Share This Article
Quando vidi gli En Roco dal vivo per la prima volta, deliziosi e acerbi com’erano, mi rimase impresso un particolare: Enrico, il cantante che a fatica guardava il pubblico negli occhi, indossava una vecchia maglietta dei Jesus And Mary Chain. Un bel contrasto, per chi era seduto su uno sgabello colorato a cantare canzoni timide sorrette da chitarre acustiche e violini, frasi gentili e fuori tempo.
A distanza di tempo, l’anima più rock degli En Roco è venuta fuori con maggiore evidenza: lontani dal rigdo dettame acustico di “Prima di volare via”, “Occhi chiusi” ha un suono più corposo, fisico, dove riescono a emergere chitarre elettriche e ritmiche più sostenute.
Tredici canzoni dove la grazia dei primi tempi non è andata perduta, ma è coperta da una disillusione fortissima, mascherata da sorrisi amari; chiudere gli occhi diventa non un modo per sognare ed estraniarsi, ma per riflettere ancora più a fondo su un mondo che non si riconosce più: frasi come “siamo stanchi di sobrietà da cantare con energia” (“La denuncia”), o immagini come quella dell’istrione che sorride senza ricordare perché davanti alla gente intontita (“L’attore si è perso”) disegnano un piccolo mondo di pessimisno leggero, di fragilità.

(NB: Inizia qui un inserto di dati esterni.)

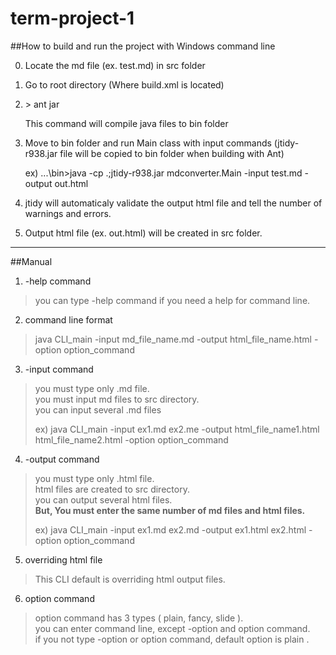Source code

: # term-project-1


##How to build and run the project with Windows command line

0. Locate the md file (ex. test.md) in src folder
1. Go to root directory (Where build.xml is located)
2. \> ant jar

   This command will compile java files to bin folder
3. Move to bin folder and run Main class with input commands (jtidy-r938.jar file will be copied to bin folder when building with Ant)

   ex) ...\bin>java -cp .;jtidy-r938.jar mdconverter.Main -input test.md -output out.html
   
4. jtidy will automaticaly validate the output html file and tell the number of warnings and errors.
5. Output html file (ex. out.html) will be created in src folder.

-----

##Manual

1. -help command
> you can type -help command if you need a help for command line.

2. command line format 
> java CLI_main -input md_file_name.md -output html_file_name.html -option option_command 

3. -input command
> you must type only .md file.  
> you must input md files to src directory.   
> you can input several .md files     
>
> ex) java CLI_main -input ex1.md ex2.me  -output html_file_name1.html html_file_name2.html -option option_command 

4. -output command
> you must type only .html file.    
> html files are created to src directory.   
> you can output several html files.  
> <strong>But, You must enter the same number of md files and html files.</strong>
>
> ex) java CLI_main -input ex1.md ex2.md -output ex1.html ex2.html -option option_command 

5. overriding html file
> This CLI default is overriding html output files. 

6. option command
> option command has 3 types ( plain, fancy, slide ).    
> you can enter command line, except -option and option command.   
> if you not type -option or option command, default option is plain .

“Occhi chiusi”, nonostante la breve durata, è un disco molto denso, dove le spinte rock di brani come “Giorni senza fretta” o “Tento la fortuna” (la densità del basso, l’elettrica a fremere in controluce) sono riportate alla melodia da una voce carezzevole, eppure impietosa con le parole che canta. Ammesso che questi cinque ragazzi non siano di questa età, (come cantano alla fine di “Occhi chiusi”) certo la sanno rappresentare molto bene.